Shareholders purchasing shares at a reduced sales charge under a Statement
indicate their acceptance of these terms with their first purchase.
AGGREGATION - Sales charge discounts are available for certain aggregated
investments. Qualifying investments include those by you, your spouse and your
children under the age of 21, if all parties are purchasing shares for their
own account(s), which may include purchases through employee benefit plan(s)
such as an IRA, individual-type 403(b) plan or single-participant Keogh-type
plan or by a business solely controlled by these individuals (for example, the
individuals own the entire business) or by a trust (or other fiduciary
arrangement) solely for the benefit of these individuals. Individual purchases
by a trustee(s) or other fiduciary(ies) may also be aggregated if the
investments are (1) for a single trust estate or fiduciary account, including
an employee benefit plan other than those described above, or (2) made for two
or more employee benefit plans of a single employer or of affiliated employers
as defined in the Investment Company Act of 1940, again excluding employee
benefit plans described above, or (3) for a diversified common trust fund or
other diversified pooled account not specifically formed for the purpose of
accumulating fund shares. Purchases made for nominee or street name accounts
(securities held in the name of an investment dealer or another nominee such as
a bank trust department instead of the customer) may not be aggregated with
those made for other accounts and may not be aggregated with other nominee or
street name accounts unless otherwise qualified as described above.

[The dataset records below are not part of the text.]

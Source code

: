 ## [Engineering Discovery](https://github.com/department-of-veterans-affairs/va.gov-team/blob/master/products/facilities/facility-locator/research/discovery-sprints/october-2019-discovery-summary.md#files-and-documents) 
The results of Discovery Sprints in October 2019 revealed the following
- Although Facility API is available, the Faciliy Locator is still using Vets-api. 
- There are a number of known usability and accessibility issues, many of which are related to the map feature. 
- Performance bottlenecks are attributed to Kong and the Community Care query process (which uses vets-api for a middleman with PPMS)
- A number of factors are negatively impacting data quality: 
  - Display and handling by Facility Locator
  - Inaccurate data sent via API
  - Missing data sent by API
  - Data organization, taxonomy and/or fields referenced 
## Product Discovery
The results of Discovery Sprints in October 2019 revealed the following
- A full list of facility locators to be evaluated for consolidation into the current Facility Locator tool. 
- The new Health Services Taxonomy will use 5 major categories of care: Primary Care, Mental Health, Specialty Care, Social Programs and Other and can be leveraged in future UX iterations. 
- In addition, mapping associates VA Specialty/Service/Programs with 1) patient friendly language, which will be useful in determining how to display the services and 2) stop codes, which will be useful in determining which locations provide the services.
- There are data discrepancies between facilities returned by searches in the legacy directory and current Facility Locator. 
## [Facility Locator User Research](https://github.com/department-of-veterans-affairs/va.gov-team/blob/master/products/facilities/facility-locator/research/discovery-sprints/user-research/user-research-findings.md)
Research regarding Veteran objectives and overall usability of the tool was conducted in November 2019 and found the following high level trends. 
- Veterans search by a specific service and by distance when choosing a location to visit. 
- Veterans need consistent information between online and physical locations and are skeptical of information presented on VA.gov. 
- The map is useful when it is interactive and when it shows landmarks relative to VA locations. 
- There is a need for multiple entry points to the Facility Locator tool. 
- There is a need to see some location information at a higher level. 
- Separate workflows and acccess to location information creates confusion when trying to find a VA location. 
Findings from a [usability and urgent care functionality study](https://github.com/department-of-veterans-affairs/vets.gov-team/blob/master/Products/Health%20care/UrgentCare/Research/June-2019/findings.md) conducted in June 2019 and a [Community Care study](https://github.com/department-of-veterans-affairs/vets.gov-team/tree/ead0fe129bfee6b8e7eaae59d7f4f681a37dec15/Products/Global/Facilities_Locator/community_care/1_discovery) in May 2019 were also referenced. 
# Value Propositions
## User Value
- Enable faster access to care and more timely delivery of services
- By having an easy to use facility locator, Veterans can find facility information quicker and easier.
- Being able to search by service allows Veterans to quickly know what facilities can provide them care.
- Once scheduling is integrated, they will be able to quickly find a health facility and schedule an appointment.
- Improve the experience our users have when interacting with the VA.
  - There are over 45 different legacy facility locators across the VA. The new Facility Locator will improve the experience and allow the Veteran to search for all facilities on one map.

CONCURRENT PURCHASES - You may combine purchases of two or more funds in The
American Funds Group, except direct purchases of the money market funds.
Shares of money market funds purchased through an exchange, reinvestment or
cross-reinvestment from a fund having a sales charge do qualify.
RIGHT OF ACCUMULATION - You may take into account the current value of your
existing holdings in The American Funds Group, as well as your holdings in
Endowments (shares of which may be owned only by tax-exempt organizations), to
determine your sales charge on investments in accounts eligible to be
aggregated, or when making a gift to an individual or charity. Direct
purchases of the money market funds are excluded.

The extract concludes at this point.